Cronaca

Porto: la società Condotte senza certificato antimafia

Otranto: allarme dell'opposizione sulla società che ha richiesto la concessione del porto turistico. Un appello alla tutela della città. La perdita del certificato annunciata dal ministro Di Pietro

Nel consiglio comunale di venerdì scorso, il gruppo di opposizione "Alleanza per Otranto" ha lanciato un allarme importante sulla richiesta di concessione del porto turistico, di cui si è tanto parlato nei giorni scorsi, attraverso una propria interrogazione a risposta scritta. L'allarme riguarda in modo particolare la società richiedente della concessione, la Condotte d'Acqua spa di Roma, perché come si appreso da un articolo apparso il 3 aprile scorso su Il Sole 24 ore, detta società non ha più il certificato antimafia. L'accusa sulle colonne del quotidiano economico era stata posta dal ministro alle Infrastrutture, Antonio Di Pietro, che ribadendo la forza della Condotte spa ("terza in Italia per fatturato"), ha precisato di aver "dato disposizioni all'Anas affinché adotti con urgenza tutti i provvedimenti previsti dalla legge relativamente ai rapporti contrattuali in corso con la Società Italiana Condotte d'Acqua Spa, cui è stata revocata dal Prefetto di Roma la certificazione antimafia".

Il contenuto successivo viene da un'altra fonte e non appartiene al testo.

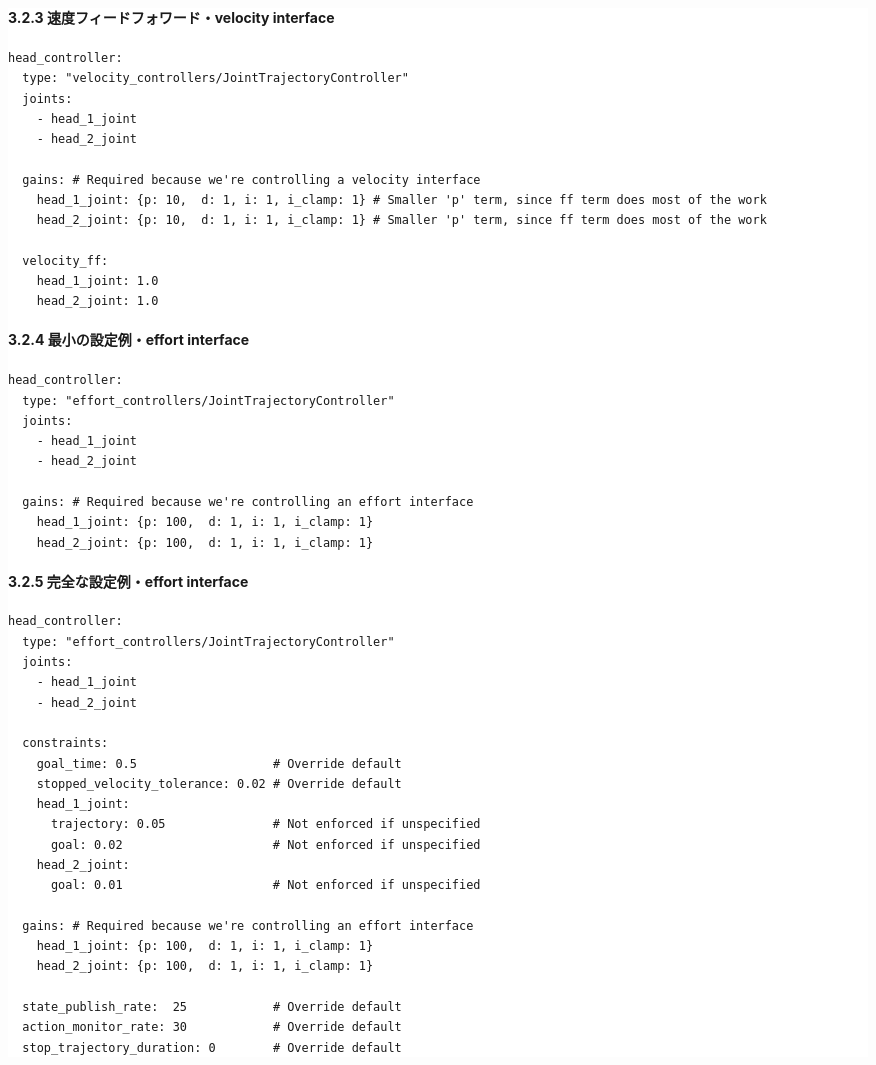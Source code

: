 #### 3.2.3 速度フィードフォワード・velocity interface

```
head_controller:
  type: "velocity_controllers/JointTrajectoryController"
  joints:
    - head_1_joint
    - head_2_joint

  gains: # Required because we're controlling a velocity interface
    head_1_joint: {p: 10,  d: 1, i: 1, i_clamp: 1} # Smaller 'p' term, since ff term does most of the work
    head_2_joint: {p: 10,  d: 1, i: 1, i_clamp: 1} # Smaller 'p' term, since ff term does most of the work

  velocity_ff:
    head_1_joint: 1.0
    head_2_joint: 1.0
```

#### 3.2.4 最小の設定例・effort interface

```
head_controller:
  type: "effort_controllers/JointTrajectoryController"
  joints:
    - head_1_joint
    - head_2_joint

  gains: # Required because we're controlling an effort interface
    head_1_joint: {p: 100,  d: 1, i: 1, i_clamp: 1}
    head_2_joint: {p: 100,  d: 1, i: 1, i_clamp: 1}
```

#### 3.2.5 完全な設定例・effort interface

```
head_controller:
  type: "effort_controllers/JointTrajectoryController"
  joints:
    - head_1_joint
    - head_2_joint

  constraints:
    goal_time: 0.5                   # Override default
    stopped_velocity_tolerance: 0.02 # Override default
    head_1_joint:
      trajectory: 0.05               # Not enforced if unspecified
      goal: 0.02                     # Not enforced if unspecified
    head_2_joint:
      goal: 0.01                     # Not enforced if unspecified

  gains: # Required because we're controlling an effort interface
    head_1_joint: {p: 100,  d: 1, i: 1, i_clamp: 1}
    head_2_joint: {p: 100,  d: 1, i: 1, i_clamp: 1}

  state_publish_rate:  25            # Override default
  action_monitor_rate: 30            # Override default
  stop_trajectory_duration: 0        # Override default
```
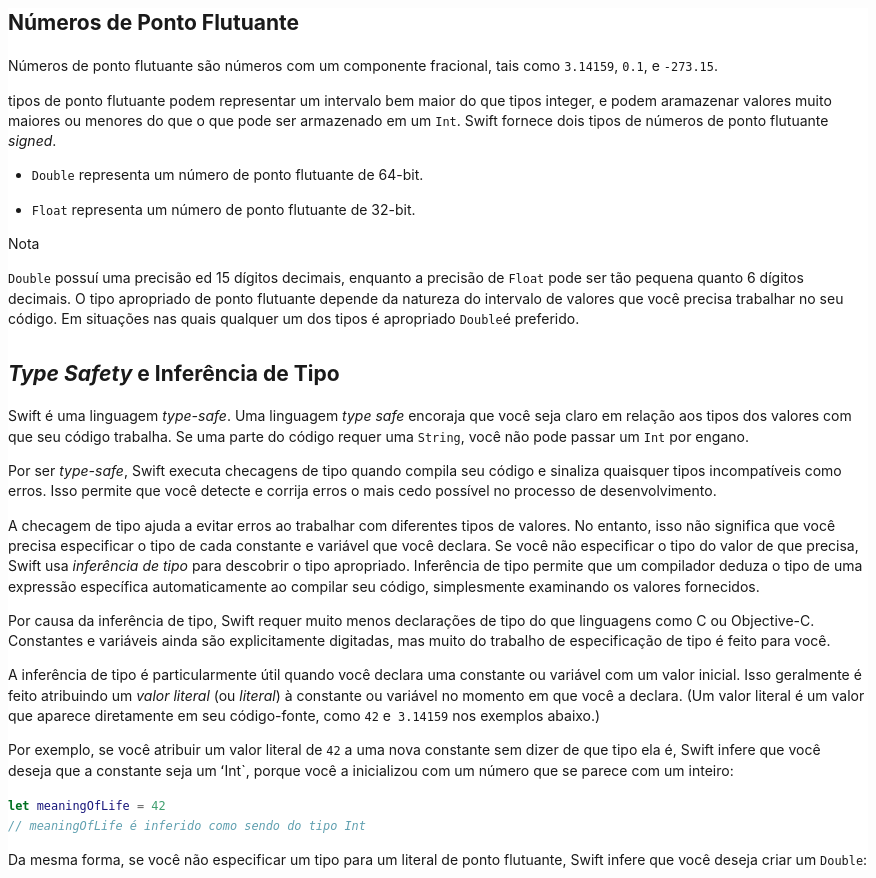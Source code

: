 Números de Ponto Flutuante
----------------------
Números de ponto flutuante são números com um componente fracional, tais como `3.14159`, `0.1`, e `-273.15`. 

tipos de ponto flutuante podem representar um intervalo bem maior do que tipos integer, e podem aramazenar valores muito maiores ou menores do que o que pode ser armazenado em um `Int`. Swift fornece dois tipos de números de ponto flutuante _signed_. 

*   `Double` representa um número de ponto flutuante de  64-bit.
    
*   `Float` representa um número de ponto flutuante de  32-bit.
    
Nota

`Double` possuí uma precisão ed 15 dígitos decimais, enquanto a precisão de `Float` pode ser tão pequena quanto 6 dígitos decimais. O tipo apropriado de ponto flutuante depende da natureza do intervalo de valores que você precisa trabalhar no seu código. Em situações nas quais qualquer um dos tipos é apropriado `Double`é preferido.

*Type Safety* e Inferência de Tipo
------------------------------

Swift é uma linguagem *type-safe*. Uma linguagem *type safe* encoraja que você seja claro em relação aos tipos dos valores com que seu código trabalha. Se uma parte do código requer uma `String`, você não pode passar um `Int` por engano.

Por ser *type-safe*, Swift executa checagens de tipo quando compila seu código e sinaliza quaisquer tipos incompatíveis como erros. Isso permite que você detecte e corrija erros o mais cedo possível no processo de desenvolvimento.

A checagem de tipo ajuda a evitar erros ao trabalhar com diferentes tipos de valores. No entanto, isso não significa que você precisa especificar o tipo de cada constante e variável que você declara. Se você não especificar o tipo do valor de que precisa, Swift usa _inferência de tipo_ para descobrir o tipo apropriado. Inferência de tipo permite que um compilador deduza o tipo de uma expressão específica automaticamente ao compilar seu código, simplesmente examinando os valores fornecidos.

Por causa da inferência de tipo, Swift requer muito menos declarações de tipo do que linguagens como C ou Objective-C. Constantes e variáveis ainda são explicitamente digitadas, mas muito do trabalho de especificação de tipo é feito para você.

A inferência de tipo é particularmente útil quando você declara uma constante ou variável com um valor inicial. Isso geralmente é feito atribuindo um _valor literal_ (ou _literal_) à constante ou variável no momento em que você a declara. (Um valor literal é um valor que aparece diretamente em seu código-fonte, como `42` e` 3.14159` nos exemplos abaixo.)

Por exemplo, se você atribuir um valor literal de `42` a uma nova constante sem dizer de que tipo ela é, Swift infere que você deseja que a constante seja um ʻInt`, porque você a inicializou com um número que se parece com um inteiro:

```swift
let meaningOfLife = 42
// meaningOfLife é inferido como sendo do tipo Int
```

Da mesma forma, se você não especificar um tipo para um literal de ponto flutuante, Swift infere que você deseja criar um `Double`:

L'Anas avrebbe, quindi, di conseguenza bloccato tre lotti della Salerno-Reggio Calabria. Il nulla osta antimafia, richiesto sia all'inizio dell'appalto che nelle varie fasi di sviluppo, serve ad ottenere i pagamenti in ogni fase di avanzamento dei lavori. In genere ogni prefettura autonomamente valuta con discrezionalità il provvedimento, ma in casi simili, cioè di imprese di rilievo internazionale, appare scontato che anche le altre prefetture si adegueranno e negheranno anche per gli altri appalti il visto.

I problemi circa la Condotte spa, stando a quanto spiegato dallo stesso Di Pietro, riguarderebbe "la gestione di alcuni cantieri dell'autostrada Salerno Reggio Calabria e della nuova strada statale ss. 106 Jonica" e il diniego del nullaosta antimafia deciso dal Prefetto di Roma sarebbe nato dopo numerose verifiche del gruppo interforze di Reggio Calabria, che ha visitato più volte i cantieri trovando "un contesto ambientale inquinato", che evidenzierebbero "uno stretto legame tra la società e la criminalità organizzata calabrese". Riconoscendo la gravità di questa premessa, i consiglieri di opposizione hanno richiesto al sindaco e alla sua amministrazione quali siano i provvedimenti che intenderanno adottare con urgenza al fine di salvaguardare e tutelare Otranto, riguardo al procedimento amministrativo tuttora pendente innanzi alla Capitaneria di Porto di Gallipoli, analogamente a quanto già disposto dal ministro delle Infrastrutture.